1. It is well known that grazing contributes to spatial and temporal patterns of algal cover on rocky shores, but this effect has traditionally been studied through grazer exclusion experiments using randomly positioned treatments at particular levels on the shore. Additionally, the effects of grazing on algal composition and biomass are expected to vary across gradients of physical stress and according to grazer size classes.
2. We examine two possible sources of spatial variability on rocky shores: (i) across-shore variability and (ii) size class of grazers. We combined this approach with an across-shore experiment, with experimental blocks running continuously from low to high shore, to examine the spatial structure of the effect strength of grazing for different size classes of grazers.
3. The results indicate that grazing effects vary among zones, habitats and grazer size classes. Micrograzers played a weak role in structuring the algal community and composition. Both macrograzers and mesograzers were important structuring agents on the upper low shore to the mid shore, but only mesograzers were important in tidal pools.

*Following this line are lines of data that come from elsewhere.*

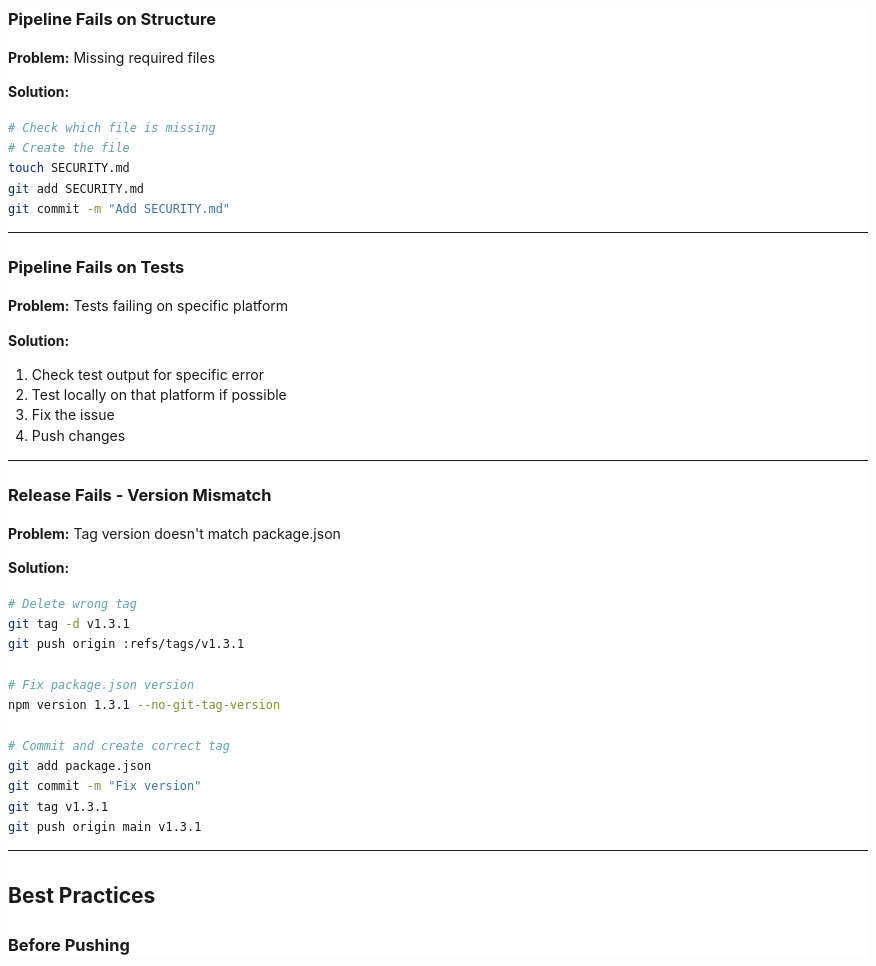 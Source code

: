 
### Pipeline Fails on Structure

**Problem:** Missing required files

**Solution:**
```bash
# Check which file is missing
# Create the file
touch SECURITY.md
git add SECURITY.md
git commit -m "Add SECURITY.md"
```

---

### Pipeline Fails on Tests

**Problem:** Tests failing on specific platform

**Solution:**
1. Check test output for specific error
2. Test locally on that platform if possible
3. Fix the issue
4. Push changes

---

### Release Fails - Version Mismatch

**Problem:** Tag version doesn't match package.json

**Solution:**
```bash
# Delete wrong tag
git tag -d v1.3.1
git push origin :refs/tags/v1.3.1

# Fix package.json version
npm version 1.3.1 --no-git-tag-version

# Commit and create correct tag
git add package.json
git commit -m "Fix version"
git tag v1.3.1
git push origin main v1.3.1
```

---

## Best Practices

### Before Pushing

Patterns across the shore of grazing effects were dynamic and patchy, acting simultaneously at different scales. The spatial pattern of grazing effects across the shore was also variable in time and was explained by the interactions among physical and biotic factors, often at the longer (10-m scale) spatial intervals (or lags); mesograzers influenced almost the whole range of lags.
4. We conclude, based on cross-semivariograms, that abiotic factors set variability at large scales, while the effects of biotic factors (in this case grazing) operate simultaneously at scales ranging from small to large.
5.Synthesis. Combining zonation and across-shore experiments indicates that grazing effects do not follow a continuous gradient, but instead have a patchy distribution. This approach provides information about spatial variability that is not available using only the traditional approach, contributing to our understanding of zonation models.